Extracted data entries
————————

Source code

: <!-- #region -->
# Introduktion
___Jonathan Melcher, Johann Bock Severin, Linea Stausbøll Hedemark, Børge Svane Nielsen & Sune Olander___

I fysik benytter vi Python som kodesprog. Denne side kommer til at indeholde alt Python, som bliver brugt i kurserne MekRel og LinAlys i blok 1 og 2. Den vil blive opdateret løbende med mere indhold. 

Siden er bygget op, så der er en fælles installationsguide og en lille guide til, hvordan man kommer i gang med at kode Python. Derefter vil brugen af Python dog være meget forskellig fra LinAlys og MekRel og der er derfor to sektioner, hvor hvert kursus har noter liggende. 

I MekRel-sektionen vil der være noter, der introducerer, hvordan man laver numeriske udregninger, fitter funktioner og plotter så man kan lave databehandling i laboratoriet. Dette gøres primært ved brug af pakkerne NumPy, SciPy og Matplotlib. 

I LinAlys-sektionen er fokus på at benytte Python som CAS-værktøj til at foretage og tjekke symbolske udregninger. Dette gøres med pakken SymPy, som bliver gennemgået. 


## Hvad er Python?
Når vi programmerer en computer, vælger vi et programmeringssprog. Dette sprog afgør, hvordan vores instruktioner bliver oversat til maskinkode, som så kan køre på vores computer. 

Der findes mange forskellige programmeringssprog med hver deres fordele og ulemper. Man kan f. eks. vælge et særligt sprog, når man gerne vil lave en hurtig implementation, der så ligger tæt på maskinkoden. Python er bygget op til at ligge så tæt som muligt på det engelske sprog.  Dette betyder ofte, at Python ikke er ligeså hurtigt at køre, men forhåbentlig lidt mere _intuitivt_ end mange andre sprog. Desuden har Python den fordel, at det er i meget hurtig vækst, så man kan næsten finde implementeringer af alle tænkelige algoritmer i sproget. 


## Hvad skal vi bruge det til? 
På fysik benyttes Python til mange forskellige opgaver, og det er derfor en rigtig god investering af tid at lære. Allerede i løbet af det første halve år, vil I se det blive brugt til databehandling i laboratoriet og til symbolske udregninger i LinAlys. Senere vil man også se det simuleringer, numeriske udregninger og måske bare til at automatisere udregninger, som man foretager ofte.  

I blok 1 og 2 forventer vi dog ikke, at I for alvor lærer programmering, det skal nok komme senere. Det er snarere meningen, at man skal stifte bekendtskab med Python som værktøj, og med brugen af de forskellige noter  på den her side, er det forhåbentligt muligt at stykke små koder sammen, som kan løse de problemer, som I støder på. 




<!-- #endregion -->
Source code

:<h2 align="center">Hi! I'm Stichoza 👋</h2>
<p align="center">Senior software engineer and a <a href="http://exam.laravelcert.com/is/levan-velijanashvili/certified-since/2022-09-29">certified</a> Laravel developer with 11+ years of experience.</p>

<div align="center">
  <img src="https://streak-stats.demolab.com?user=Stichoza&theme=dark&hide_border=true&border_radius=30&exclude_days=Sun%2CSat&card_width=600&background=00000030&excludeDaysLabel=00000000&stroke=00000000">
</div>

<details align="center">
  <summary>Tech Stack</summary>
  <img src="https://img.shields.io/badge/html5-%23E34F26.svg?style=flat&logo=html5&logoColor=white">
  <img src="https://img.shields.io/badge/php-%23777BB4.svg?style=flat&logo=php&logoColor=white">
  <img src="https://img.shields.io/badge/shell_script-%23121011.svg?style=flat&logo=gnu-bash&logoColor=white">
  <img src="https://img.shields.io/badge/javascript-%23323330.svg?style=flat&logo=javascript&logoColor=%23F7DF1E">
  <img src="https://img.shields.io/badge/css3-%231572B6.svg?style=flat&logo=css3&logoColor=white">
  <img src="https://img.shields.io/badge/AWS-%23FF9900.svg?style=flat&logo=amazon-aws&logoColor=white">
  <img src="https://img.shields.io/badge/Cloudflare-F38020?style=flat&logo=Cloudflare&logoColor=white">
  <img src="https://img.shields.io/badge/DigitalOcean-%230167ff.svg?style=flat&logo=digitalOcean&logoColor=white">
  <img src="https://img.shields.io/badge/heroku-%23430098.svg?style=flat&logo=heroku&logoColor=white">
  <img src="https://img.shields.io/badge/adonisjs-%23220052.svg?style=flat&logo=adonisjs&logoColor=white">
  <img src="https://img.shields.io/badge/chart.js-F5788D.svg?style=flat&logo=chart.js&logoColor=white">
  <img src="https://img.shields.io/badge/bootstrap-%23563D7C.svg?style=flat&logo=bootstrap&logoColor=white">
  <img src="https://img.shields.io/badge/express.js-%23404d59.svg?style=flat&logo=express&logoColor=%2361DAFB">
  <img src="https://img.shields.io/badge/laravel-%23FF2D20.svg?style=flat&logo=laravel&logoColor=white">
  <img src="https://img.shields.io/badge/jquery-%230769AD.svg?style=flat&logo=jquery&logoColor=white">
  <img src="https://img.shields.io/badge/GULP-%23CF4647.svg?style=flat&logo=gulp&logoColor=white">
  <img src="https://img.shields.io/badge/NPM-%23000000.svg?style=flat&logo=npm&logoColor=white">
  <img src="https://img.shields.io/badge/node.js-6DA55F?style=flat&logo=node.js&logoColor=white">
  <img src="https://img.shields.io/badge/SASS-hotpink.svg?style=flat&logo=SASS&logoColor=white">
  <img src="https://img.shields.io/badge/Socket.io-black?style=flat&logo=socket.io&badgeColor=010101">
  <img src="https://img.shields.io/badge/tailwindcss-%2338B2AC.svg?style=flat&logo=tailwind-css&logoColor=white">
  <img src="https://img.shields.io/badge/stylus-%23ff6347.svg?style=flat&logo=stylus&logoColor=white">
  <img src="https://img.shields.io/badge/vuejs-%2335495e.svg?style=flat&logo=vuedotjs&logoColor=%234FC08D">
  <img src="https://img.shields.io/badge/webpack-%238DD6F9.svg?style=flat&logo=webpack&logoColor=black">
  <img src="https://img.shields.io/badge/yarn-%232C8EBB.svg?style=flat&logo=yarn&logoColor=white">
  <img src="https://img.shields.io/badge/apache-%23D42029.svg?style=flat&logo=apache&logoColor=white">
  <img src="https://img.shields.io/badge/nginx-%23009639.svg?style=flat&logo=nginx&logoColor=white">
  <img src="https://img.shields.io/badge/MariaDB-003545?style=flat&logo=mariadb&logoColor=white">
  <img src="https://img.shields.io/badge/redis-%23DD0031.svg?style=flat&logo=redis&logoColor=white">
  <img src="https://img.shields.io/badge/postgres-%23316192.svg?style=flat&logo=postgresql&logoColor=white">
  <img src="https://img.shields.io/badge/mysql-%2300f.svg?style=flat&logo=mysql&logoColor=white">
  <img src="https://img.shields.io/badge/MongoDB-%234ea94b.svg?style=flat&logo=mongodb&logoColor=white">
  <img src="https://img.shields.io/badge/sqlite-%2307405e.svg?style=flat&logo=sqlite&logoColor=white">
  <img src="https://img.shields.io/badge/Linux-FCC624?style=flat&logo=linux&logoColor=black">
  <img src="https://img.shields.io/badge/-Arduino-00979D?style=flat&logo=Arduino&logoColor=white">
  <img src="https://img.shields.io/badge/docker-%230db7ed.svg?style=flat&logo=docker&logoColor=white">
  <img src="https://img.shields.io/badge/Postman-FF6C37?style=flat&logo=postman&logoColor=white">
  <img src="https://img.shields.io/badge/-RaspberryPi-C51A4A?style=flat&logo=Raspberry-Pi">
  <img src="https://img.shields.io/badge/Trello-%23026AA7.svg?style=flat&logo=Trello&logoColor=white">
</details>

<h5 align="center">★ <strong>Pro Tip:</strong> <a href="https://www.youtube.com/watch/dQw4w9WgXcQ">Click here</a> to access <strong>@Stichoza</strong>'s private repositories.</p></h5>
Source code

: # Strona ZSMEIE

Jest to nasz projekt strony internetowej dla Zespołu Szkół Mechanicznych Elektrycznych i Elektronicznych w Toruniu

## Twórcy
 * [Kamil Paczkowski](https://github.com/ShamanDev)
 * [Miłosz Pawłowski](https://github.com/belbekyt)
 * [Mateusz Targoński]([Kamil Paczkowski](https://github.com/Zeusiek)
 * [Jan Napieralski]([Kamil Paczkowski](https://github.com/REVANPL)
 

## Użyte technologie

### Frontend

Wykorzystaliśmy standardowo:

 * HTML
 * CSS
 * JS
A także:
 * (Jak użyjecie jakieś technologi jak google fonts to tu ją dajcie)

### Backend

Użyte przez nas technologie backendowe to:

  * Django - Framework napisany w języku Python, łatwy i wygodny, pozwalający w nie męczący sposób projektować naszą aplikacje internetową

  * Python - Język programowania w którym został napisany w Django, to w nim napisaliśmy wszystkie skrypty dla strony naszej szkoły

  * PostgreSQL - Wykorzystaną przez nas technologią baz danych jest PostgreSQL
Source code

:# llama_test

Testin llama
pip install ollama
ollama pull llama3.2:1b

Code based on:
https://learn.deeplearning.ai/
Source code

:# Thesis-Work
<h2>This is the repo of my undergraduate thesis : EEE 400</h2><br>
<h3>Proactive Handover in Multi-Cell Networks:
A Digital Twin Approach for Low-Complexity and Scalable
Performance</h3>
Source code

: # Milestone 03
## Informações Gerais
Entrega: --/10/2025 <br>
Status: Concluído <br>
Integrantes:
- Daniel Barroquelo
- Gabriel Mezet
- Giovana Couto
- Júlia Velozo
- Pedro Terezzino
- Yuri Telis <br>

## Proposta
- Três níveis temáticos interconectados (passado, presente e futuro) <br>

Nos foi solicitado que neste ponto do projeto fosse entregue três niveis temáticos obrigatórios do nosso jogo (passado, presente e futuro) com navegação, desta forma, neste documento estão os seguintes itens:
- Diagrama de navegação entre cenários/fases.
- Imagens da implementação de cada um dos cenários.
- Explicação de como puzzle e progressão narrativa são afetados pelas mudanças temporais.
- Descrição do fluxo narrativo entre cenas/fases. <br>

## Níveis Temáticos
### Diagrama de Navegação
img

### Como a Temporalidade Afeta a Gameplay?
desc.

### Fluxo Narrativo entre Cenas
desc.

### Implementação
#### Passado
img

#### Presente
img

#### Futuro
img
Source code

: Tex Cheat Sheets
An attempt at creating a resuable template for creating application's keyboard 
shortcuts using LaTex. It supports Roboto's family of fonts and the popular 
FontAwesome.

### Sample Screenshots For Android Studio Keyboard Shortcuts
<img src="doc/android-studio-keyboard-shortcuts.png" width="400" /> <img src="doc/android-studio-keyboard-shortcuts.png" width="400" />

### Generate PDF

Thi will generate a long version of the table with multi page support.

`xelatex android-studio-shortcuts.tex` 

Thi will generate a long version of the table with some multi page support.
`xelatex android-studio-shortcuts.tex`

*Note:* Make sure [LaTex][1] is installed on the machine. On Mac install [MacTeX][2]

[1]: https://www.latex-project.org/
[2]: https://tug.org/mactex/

————————

With the line holding "- Daniel Barroquelo" as the first and the line holding "Tex Cheat Sheets" as the last, set down that range of the entries above exactly, and nothing else.

- Daniel Barroquelo
- Gabriel Mezet
- Giovana Couto
- Júlia Velozo
- Pedro Terezzino
- Yuri Telis <br>

## Proposta
- Três níveis temáticos interconectados (passado, presente e futuro) <br>

Nos foi solicitado que neste ponto do projeto fosse entregue três niveis temáticos obrigatórios do nosso jogo (passado, presente e futuro) com navegação, desta forma, neste documento estão os seguintes itens:
- Diagrama de navegação entre cenários/fases.
- Imagens da implementação de cada um dos cenários.
- Explicação de como puzzle e progressão narrativa são afetados pelas mudanças temporais.
- Descrição do fluxo narrativo entre cenas/fases. <br>

## Níveis Temáticos
### Diagrama de Navegação
img

### Como a Temporalidade Afeta a Gameplay?
desc.

### Fluxo Narrativo entre Cenas
desc.

### Implementação
#### Passado
img

#### Presente
img

#### Futuro
img
Source code

: Tex Cheat Sheets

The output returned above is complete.